EXERCISE GOAL :: Retype every record exactly as it appears.

[Saved data entries]
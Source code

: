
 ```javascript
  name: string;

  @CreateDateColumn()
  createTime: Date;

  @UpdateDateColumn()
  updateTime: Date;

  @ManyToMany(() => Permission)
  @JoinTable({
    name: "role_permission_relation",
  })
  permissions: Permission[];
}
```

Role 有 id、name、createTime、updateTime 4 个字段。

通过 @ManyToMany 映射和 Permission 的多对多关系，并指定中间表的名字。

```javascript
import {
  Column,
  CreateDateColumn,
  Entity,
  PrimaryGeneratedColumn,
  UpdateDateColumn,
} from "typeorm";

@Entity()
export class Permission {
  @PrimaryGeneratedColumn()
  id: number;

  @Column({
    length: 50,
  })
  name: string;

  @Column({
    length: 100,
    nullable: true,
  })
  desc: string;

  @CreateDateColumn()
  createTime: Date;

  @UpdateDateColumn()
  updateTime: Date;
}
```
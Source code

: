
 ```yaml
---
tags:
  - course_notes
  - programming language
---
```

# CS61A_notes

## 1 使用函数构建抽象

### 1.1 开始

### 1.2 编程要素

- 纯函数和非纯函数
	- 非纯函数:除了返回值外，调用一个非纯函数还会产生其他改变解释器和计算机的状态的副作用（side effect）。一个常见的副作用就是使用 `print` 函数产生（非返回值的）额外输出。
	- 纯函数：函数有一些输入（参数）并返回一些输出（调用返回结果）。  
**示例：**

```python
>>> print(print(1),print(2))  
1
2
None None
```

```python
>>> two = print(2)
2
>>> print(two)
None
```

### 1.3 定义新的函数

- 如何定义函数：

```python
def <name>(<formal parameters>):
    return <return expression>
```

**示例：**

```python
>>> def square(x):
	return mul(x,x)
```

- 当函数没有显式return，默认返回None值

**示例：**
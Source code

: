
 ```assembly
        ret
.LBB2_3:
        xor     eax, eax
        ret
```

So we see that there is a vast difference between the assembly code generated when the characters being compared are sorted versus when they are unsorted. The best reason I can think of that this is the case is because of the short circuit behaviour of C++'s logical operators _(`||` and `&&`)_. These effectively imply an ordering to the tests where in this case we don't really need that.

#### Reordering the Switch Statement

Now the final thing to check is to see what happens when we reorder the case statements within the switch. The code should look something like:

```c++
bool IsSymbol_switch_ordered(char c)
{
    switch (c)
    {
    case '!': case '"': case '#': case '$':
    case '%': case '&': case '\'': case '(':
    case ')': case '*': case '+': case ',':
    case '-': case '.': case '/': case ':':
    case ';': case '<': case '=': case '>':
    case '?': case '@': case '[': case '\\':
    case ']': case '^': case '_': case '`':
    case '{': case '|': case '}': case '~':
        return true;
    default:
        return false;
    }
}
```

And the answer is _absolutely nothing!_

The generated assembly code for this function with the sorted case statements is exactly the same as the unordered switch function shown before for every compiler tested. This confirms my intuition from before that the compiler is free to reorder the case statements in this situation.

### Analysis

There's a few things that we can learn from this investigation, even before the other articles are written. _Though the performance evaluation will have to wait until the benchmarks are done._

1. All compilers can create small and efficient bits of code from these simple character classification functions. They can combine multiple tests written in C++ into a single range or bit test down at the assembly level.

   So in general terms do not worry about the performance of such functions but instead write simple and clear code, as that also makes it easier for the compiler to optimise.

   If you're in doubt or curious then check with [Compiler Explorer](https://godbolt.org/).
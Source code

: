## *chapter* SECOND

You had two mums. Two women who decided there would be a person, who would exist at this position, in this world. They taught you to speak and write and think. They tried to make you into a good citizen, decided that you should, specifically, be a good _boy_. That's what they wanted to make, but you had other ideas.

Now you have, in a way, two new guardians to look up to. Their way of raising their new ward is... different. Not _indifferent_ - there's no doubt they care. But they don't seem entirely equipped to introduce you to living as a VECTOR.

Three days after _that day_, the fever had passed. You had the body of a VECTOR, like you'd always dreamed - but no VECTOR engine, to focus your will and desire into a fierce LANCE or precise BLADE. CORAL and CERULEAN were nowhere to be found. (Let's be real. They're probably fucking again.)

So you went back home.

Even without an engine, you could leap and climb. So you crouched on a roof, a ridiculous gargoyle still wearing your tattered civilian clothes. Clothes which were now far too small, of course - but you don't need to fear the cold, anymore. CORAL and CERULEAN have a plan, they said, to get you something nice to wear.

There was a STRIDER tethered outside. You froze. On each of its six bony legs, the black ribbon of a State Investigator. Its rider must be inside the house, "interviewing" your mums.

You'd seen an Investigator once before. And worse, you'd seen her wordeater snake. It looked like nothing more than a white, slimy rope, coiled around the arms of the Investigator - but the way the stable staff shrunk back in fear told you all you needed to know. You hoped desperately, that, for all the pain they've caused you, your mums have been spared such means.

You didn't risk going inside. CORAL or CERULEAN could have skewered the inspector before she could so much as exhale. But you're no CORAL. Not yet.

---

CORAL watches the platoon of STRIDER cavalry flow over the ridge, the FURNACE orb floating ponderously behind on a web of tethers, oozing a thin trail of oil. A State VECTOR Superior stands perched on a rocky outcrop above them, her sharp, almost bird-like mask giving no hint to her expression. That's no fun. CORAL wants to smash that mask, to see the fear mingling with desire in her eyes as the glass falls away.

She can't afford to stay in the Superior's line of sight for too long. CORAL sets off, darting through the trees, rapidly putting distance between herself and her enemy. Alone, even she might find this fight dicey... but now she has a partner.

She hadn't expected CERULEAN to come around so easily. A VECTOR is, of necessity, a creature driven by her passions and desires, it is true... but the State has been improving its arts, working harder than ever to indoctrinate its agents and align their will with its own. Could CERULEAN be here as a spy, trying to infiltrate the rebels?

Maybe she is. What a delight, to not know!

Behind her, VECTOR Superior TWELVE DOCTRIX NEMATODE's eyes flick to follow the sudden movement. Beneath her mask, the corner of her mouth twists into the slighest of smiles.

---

RESPONSE BELOW ::
Source code

:
 ```javascript
  name: string;

  @CreateDateColumn()
  createTime: Date;

  @UpdateDateColumn()
  updateTime: Date;

  @ManyToMany(() => Permission)
  @JoinTable({
    name: "role_permission_relation",
  })
  permissions: Permission[];
}
```

Role 有 id、name、createTime、updateTime 4 个字段。

通过 @ManyToMany 映射和 Permission 的多对多关系，并指定中间表的名字。

```javascript
import {
  Column,
  CreateDateColumn,
  Entity,
  PrimaryGeneratedColumn,
  UpdateDateColumn,
} from "typeorm";

@Entity()
export class Permission {
  @PrimaryGeneratedColumn()
  id: number;

  @Column({
    length: 50,
  })
  name: string;

  @Column({
    length: 100,
    nullable: true,
  })
  desc: string;

  @CreateDateColumn()
  createTime: Date;

  @UpdateDateColumn()
  updateTime: Date;
}
```
Source code

:
 ```yaml
---
tags:
  - course_notes
  - programming language
---
```

# CS61A_notes

## 1 使用函数构建抽象

### 1.1 开始

### 1.2 编程要素

- 纯函数和非纯函数
	- 非纯函数:除了返回值外，调用一个非纯函数还会产生其他改变解释器和计算机的状态的副作用（side effect）。一个常见的副作用就是使用 `print` 函数产生（非返回值的）额外输出。
	- 纯函数：函数有一些输入（参数）并返回一些输出（调用返回结果）。  
**示例：**

```python
>>> print(print(1),print(2))  
1
2
None None
```

```python
>>> two = print(2)
2
>>> print(two)
None
```

### 1.3 定义新的函数

- 如何定义函数：

```python
def <name>(<formal parameters>):
    return <return expression>
```

**示例：**

```python
>>> def square(x):
	return mul(x,x)
```

- 当函数没有显式return，默认返回None值

**示例：**
Source code

:
 ```assembly
        ret
.LBB2_3:
        xor     eax, eax
        ret
```

So we see that there is a vast difference between the assembly code generated when the characters being compared are sorted versus when they are unsorted. The best reason I can think of that this is the case is because of the short circuit behaviour of C++'s logical operators _(`||` and `&&`)_. These effectively imply an ordering to the tests where in this case we don't really need that.

#### Reordering the Switch Statement

Now the final thing to check is to see what happens when we reorder the case statements within the switch. The code should look something like:

```c++
bool IsSymbol_switch_ordered(char c)
{
    switch (c)
    {
    case '!': case '"': case '#': case '$':
    case '%': case '&': case '\'': case '(':
    case ')': case '*': case '+': case ',':
    case '-': case '.': case '/': case ':':
    case ';': case '<': case '=': case '>':
    case '?': case '@': case '[': case '\\':
    case ']': case '^': case '_': case '`':
    case '{': case '|': case '}': case '~':
        return true;
    default:
        return false;
    }
}
```

And the answer is _absolutely nothing!_

The generated assembly code for this function with the sorted case statements is exactly the same as the unordered switch function shown before for every compiler tested. This confirms my intuition from before that the compiler is free to reorder the case statements in this situation.

### Analysis

There's a few things that we can learn from this investigation, even before the other articles are written. _Though the performance evaluation will have to wait until the benchmarks are done._

1. All compilers can create small and efficient bits of code from these simple character classification functions. They can combine multiple tests written in C++ into a single range or bit test down at the assembly level.

   So in general terms do not worry about the performance of such functions but instead write simple and clear code, as that also makes it easier for the compiler to optimise.

   If you're in doubt or curious then check with [Compiler Explorer](https://godbolt.org/).
Source code

:## *chapter* SECOND

You had two mums. Two women who decided there would be a person, who would exist at this position, in this world. They taught you to speak and write and think. They tried to make you into a good citizen, decided that you should, specifically, be a good _boy_. That's what they wanted to make, but you had other ideas.

Now you have, in a way, two new guardians to look up to. Their way of raising their new ward is... different. Not _indifferent_ - there's no doubt they care. But they don't seem entirely equipped to introduce you to living as a VECTOR.

Three days after _that day_, the fever had passed. You had the body of a VECTOR, like you'd always dreamed - but no VECTOR engine, to focus your will and desire into a fierce LANCE or precise BLADE. CORAL and CERULEAN were nowhere to be found. (Let's be real. They're probably fucking again.)

So you went back home.

Even without an engine, you could leap and climb. So you crouched on a roof, a ridiculous gargoyle still wearing your tattered civilian clothes. Clothes which were now far too small, of course - but you don't need to fear the cold, anymore. CORAL and CERULEAN have a plan, they said, to get you something nice to wear.

There was a STRIDER tethered outside. You froze. On each of its six bony legs, the black ribbon of a State Investigator. Its rider must be inside the house, "interviewing" your mums.

You'd seen an Investigator once before. And worse, you'd seen her wordeater snake. It looked like nothing more than a white, slimy rope, coiled around the arms of the Investigator - but the way the stable staff shrunk back in fear told you all you needed to know. You hoped desperately, that, for all the pain they've caused you, your mums have been spared such means.

You didn't risk going inside. CORAL or CERULEAN could have skewered the inspector before she could so much as exhale. But you're no CORAL. Not yet.

---

CORAL watches the platoon of STRIDER cavalry flow over the ridge, the FURNACE orb floating ponderously behind on a web of tethers, oozing a thin trail of oil. A State VECTOR Superior stands perched on a rocky outcrop above them, her sharp, almost bird-like mask giving no hint to her expression. That's no fun. CORAL wants to smash that mask, to see the fear mingling with desire in her eyes as the glass falls away.

She can't afford to stay in the Superior's line of sight for too long. CORAL sets off, darting through the trees, rapidly putting distance between herself and her enemy. Alone, even she might find this fight dicey... but now she has a partner.

She hadn't expected CERULEAN to come around so easily. A VECTOR is, of necessity, a creature driven by her passions and desires, it is true... but the State has been improving its arts, working harder than ever to indoctrinate its agents and align their will with its own. Could CERULEAN be here as a spy, trying to infiltrate the rebels?

Maybe she is. What a delight, to not know!

Behind her, VECTOR Superior TWELVE DOCTRIX NEMATODE's eyes flick to follow the sudden movement. Beneath her mask, the corner of her mouth twists into the slighest of smiles.

---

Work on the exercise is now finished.